Après avoir étudié avec Marcello Malpighi, le fondateur de l’anatomie microscopique, Vallisneri reçoit en 1684 à Reggio d’Emilia son diplôme de docteur en médecine. Après avoir commencé sa pratique en Emilie-Romagne, à Scandiano, il enseigne à l’université de Padoue pour y occuper la chaire extraordinaire de philosophie expérimentale qui deviendra par la suite la chaire de médecine pratique, en 1700, et la chaire de médecine théorique, en 1709.
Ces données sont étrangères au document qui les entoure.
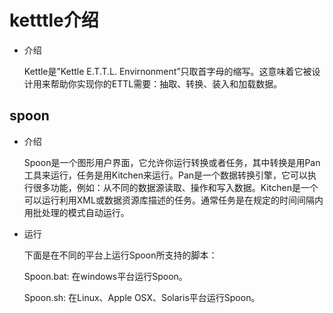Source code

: # ketttle介绍

- 介绍

    Kettle是”Kettle E.T.T.L. Envirnonment”只取首字母的缩写。这意味着它被设计用来帮助你实现你的ETTL需要：抽取、转换、装入和加载数据。

## spoon

- 介绍

    Spoon是一个图形用户界面，它允许你运行转换或者任务，其中转换是用Pan工具来运行，任务是用Kitchen来运行。Pan是一个数据转换引擎，它可以执行很多功能，例如：从不同的数据源读取、操作和写入数据。Kitchen是一个可以运行利用XML或数据资源库描述的任务。通常任务是在规定的时间间隔内用批处理的模式自动运行。

- 运行

    下面是在不同的平台上运行Spoon所支持的脚本：
    
    Spoon.bat:	  在windows平台运行Spoon。
    
    Spoon.sh:   在Linux、Apple OSX、Solaris平台运行Spoon。


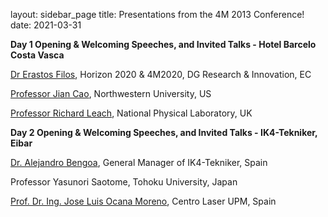 layout: sidebar_page
title: Presentations from the 4M 2013 Conference!
date: 2021-03-31

**Day 1 Opening & Welcoming Speeches, and Invited Talks - Hotel Barcelo Costa Vasca**

[Dr Erastos Filos](/assets/files/Presentation_Erastos-Filos.pdf), Horizon 2020 & 4M2020, DG Research & Innovation, EC

[Professor Jian Cao](/assets/files/Presentation_Jian-Cao.pdf), Northwestern University, US

[Professor Richard Leach](/assets/files/Presentation_Richard-Leach.pdf), National Physical Laboratory, UK

**Day 2 Opening & Welcoming Speeches, and Invited Talks - IK4-Tekniker, Eibar**

[Dr. Alejandro Bengoa](/assets/files/Presentation_Alejandro-Bengoa.pdf), General Manager of IK4-Tekniker, Spain

Professor Yasunori Saotome, Tohoku University, Japan

[Prof. Dr. Ing. Jose Luis Ocana Moreno](/assets/files/Presentation_Jose-L.Ocana_.pdf), Centro Laser UPM, Spain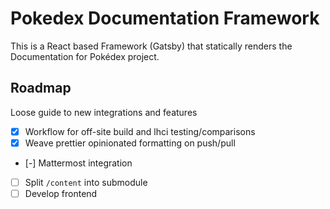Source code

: # Pokedex Documentation Framework

This is a React based Framework (Gatsby) that statically renders the Documentation for Pokédex project.

## Roadmap

Loose guide to new integrations and features

- [x] Workflow for off-site build and lhci testing/comparisons
- [x] Weave prettier opinionated formatting on push/pull
- [-] Mattermost integration
- [ ] Split `/content` into submodule
- [ ] Develop frontend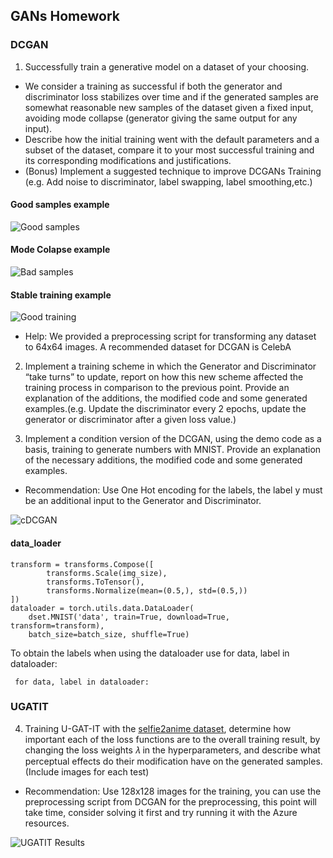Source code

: 
## GANs Homework

### DCGAN

 1. Successfully train a generative model on a dataset of your choosing.
* We consider a training as successful if both the generator and discriminator loss stabilizes over time and if the generated samples are somewhat reasonable new samples of the dataset given a fixed input, avoiding mode collapse (generator giving the same output for any input).
* Describe how the initial training went with the default parameters and a subset of the dataset, compare it to your most successful training and its corresponding modifications and justifications. 
* (Bonus) Implement a suggested technique to improve DCGANs Training (e.g. Add noise to discriminator, label swapping, label  smoothing,etc.)

#### Good samples example
![Good samples](https://raw.githubusercontent.com/IBIO4615-2019/Presentations_AML/master/04-GANs/assets/good_example.png)

#### Mode Colapse example
![Bad samples](https://raw.githubusercontent.com/IBIO4615-2019/Presentations_AML/master/04-GANs/assets/mode_collapse.png)

#### Stable training example
![Good training](https://raw.githubusercontent.com/IBIO4615-2019/Presentations_AML/master/04-GANs/assets/good_hist.png)

* Help: We provided a preprocessing script for transforming any dataset to 64x64 images. A recommended dataset for DCGAN is CelebA


 2. Implement a training scheme in which the Generator and Discriminator “take turns” to update, report on how this new scheme affected the training process in comparison to the previous point.  Provide an explanation of the additions, the modified code and some generated examples.(e.g. Update the discriminator every 2 epochs, update the generator or discriminator after a given loss value.)
 
 
 3. Implement a condition version of the DCGAN, using the demo code as a basis, training to generate numbers with MNIST. Provide an explanation of the necessary additions, the modified code and some generated examples.
* Recommendation: Use One Hot encoding  for the labels, the label y must be an additional input to the Generator and Discriminator.

![cDCGAN](https://raw.githubusercontent.com/IBIO4615-2019/Presentations_AML/master/04-GANs/assets/Example-cDCGAN.png)

#### data_loader

    transform = transforms.Compose([
            transforms.Scale(img_size),
            transforms.ToTensor(),
            transforms.Normalize(mean=(0.5,), std=(0.5,))
    ])
    dataloader = torch.utils.data.DataLoader(
        dset.MNIST('data', train=True, download=True, transform=transform),
        batch_size=batch_size, shuffle=True)
   
   To obtain the labels when using the dataloader use for data, label in dataloader:

     for data, label in dataloader:



### UGATIT

 4. Training U-GAT-IT with the [selfie2anime dataset](https://drive.google.com/file/d/1xOWj1UVgp6NKMT3HbPhBbtq2A4EDkghF/view?usp=sharing), determine how important each of the loss functions are to the overall training result, by changing the loss weights 𝜆 in the hyperparameters, and describe what perceptual effects do their modification have on the generated samples. (Include images for each test)

* Recommendation: Use 128x128 images for the training, you can use the preprocessing script from DCGAN for the preprocessing, this point will take time, consider solving it first and try running it with the Azure resources.

![UGATIT Results](https://raw.githubusercontent.com/IBIO4615-2019/Presentations_AML/master/04-GANs/assets/UGATIT-Sample.JPG)


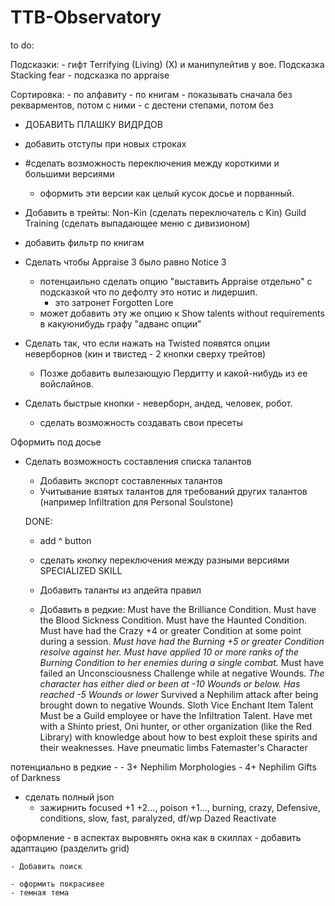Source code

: # TTB-Observatory

to do:

Подсказки:
    - гифт Terrifying (Living) (X) и манипулейтив у вое. Подсказка Stacking fear 
    - подсказка по appraise

Сортировка:
    - по алфавиту
    - по книгам
    - показывать сначала без рекварментов, потом с ними
    - с дестени степами, потом без

- ДОБАВИТЬ ПЛАШКУ ВИДРДОВ

- добавить отступы при новых строках

- #сделать возможность переключения между короткими и большими версиями
    - оформить эти версии как целый кусок досье и порванный.

- Добавить в трейты:
Non-Kin (сделать переключатель с Kin)
Guild Training (сделать выпадающее меню с дивизионом)

- добавить фильтр по книгам

- Сделать чтобы Appraise 3 было равно Notice 3
    - потенцаильно сделать опцию "выставить Appraise отдельно" с подсказкой что по дефолту это нотис и лидершип.
        - это затронет Forgotten Lore
    - может добавить эту же опцию к Show talents without requirements в какуюнибудь графу "адванс опции"

- Сделать так, что если нажать на Twisted появятся опции неверборнов (кин и твистед - 2 кнопки сверху трейтов)
    - Позже добавить вылезающую Пердитту и какой-нибудь из ее войслайнов.

- Сделать быстрые кнопки - неверборн, андед, человек, робот.
    - сделать возможность создавать свои пресеты

 Оформить под досье

- Сделать возможность составления списка талантов
    - Добавить экспорт составленных талантов
    - Учитывание взятых талантов для требований других талантов (например Infiltration для Personal Soulstone)






    DONE:
    - add ^ button

    - сделать кнопку переключения между разными версиями SPECIALIZED SKILL

    - Добавить таланты из апдейта правил

    - Добавить в редкие:
Must have the Brilliance Condition.
Must have the Blood Sickness Condition.
Must have the Haunted Condition.
Must have had the Crazy +4 or greater Condition at some point during a session.
*Must have had the Burning +5 or greater Condition resolve against her.*
*Must have applied 10 or more ranks of the Burning Condition to her enemies during a single combat.*
Must have failed an Unconsciousness Challenge while at negative Wounds.
*The character has either died or been at -10 Wounds or below.*
*Has reached -5 Wounds or lower*
Survived a Nephilim attack after being brought down to negative Wounds.
Sloth Vice
Enchant Item Talent
Must be a Guild employee or have the Infiltration Talent.
Have met with a Shinto priest, Oni hunter, or other organization (like the Red Library) with knowledge about how to best exploit these spirits and their weaknesses.
Have pneumatic limbs
Fatemaster's Character

потенциально в редкие -
    - 3+ Nephilim Morphologies
    - 4+ Nephilim Gifts of Darkness


- сделать полный json
    - зажирнить focused +1 +2..., poison +1..., burning, crazy, Defensive, conditions, slow, fast, paralyzed, df/wp Dazed Reactivate

оформление
    - в аспектах выровнять окна как в скиллах
    - добавить адаптацию (разделить grid)

    - Добавить поиск

    - оформить покрасивее
    - темная тема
Outre la médecine, Vallisneri se consacre aussi à la géologie, la botanique, l’hydrologie, la biologie et à la médecine vétérinaire. Il expose ainsi ses premières observations sur la reproduction des insectes dans ses « Dialoghi sopra la curiosa Origine di molti Insetti » (« Dialogues sur la curieuse origine de plusieurs insectes ») où il contribue à démentir la croyance alors bien ancrée dans la génération spontanée.

Remarquable écrivain, Vallisneri choisit de s’exprimer dans ses livres en italien, démarche courageuse à une époque où le latin restait la langue du savoir pour la communauté scientifique. Il s’en est expliqué sans ambages dans la préface de son dictionnaire « Saggio alfabetico d’istoria medica et naturale », paru en 1733 : « Les médecins les plus sages et les plus perspicaces reconnaissent la faiblesse de leur art, le peu d’entendement qu’ils possèdent des raisons internes véritables et incontestables de la maladie […] c’est pourquoi, incapables de supporter que quelque docteur sincère écrive en langue vulgaire de peur que l’art, s’il était compris de tous, perdrait de son crédit et eux leurs gains, ils s’efforcent de dissimuler tout ceci en le cachant derrière des mots grecs, arabes, latins et barbares. »

Vallisneri est mort le 18 janvier 1730 et l’université de Padoue lui a aujourd’hui dédié son département de biologie.